> [EXERCISE]:
The answer must be every line below that contains the string "strategy".

Records from a collection:
______________________________

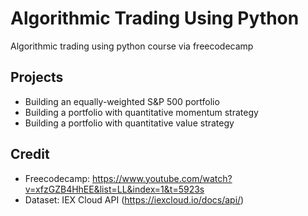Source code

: # Algorithmic Trading Using Python
Algorithmic trading using python course via freecodecamp

## Projects
- Building an equally-weighted S&P 500 portfolio
- Building a portfolio with quantitative momentum strategy
- Building a portfolio with quantitative value strategy

## Credit
- Freecodecamp: https://www.youtube.com/watch?v=xfzGZB4HhEE&list=LL&index=1&t=5923s
- Dataset: IEX Cloud API (https://iexcloud.io/docs/api/)
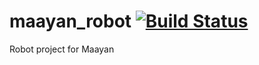 # maayan_robot [![Build Status](https://www.travis-ci.com/amnonpaz/maayan_robot.svg?branch=master)](https://www.travis-ci.com/amnonpaz/maayan_robot)
Robot project for Maayan
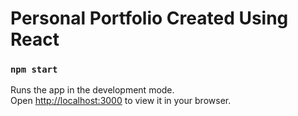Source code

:# Personal Portfolio Created Using React

### `npm start`

Runs the app in the development mode.\
Open [http://localhost:3000](http://localhost:3000) to view it in your browser.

______________________________

> [THE COMPLETED TASK]:
- Building a portfolio with quantitative momentum strategy
- Building a portfolio with quantitative value strategy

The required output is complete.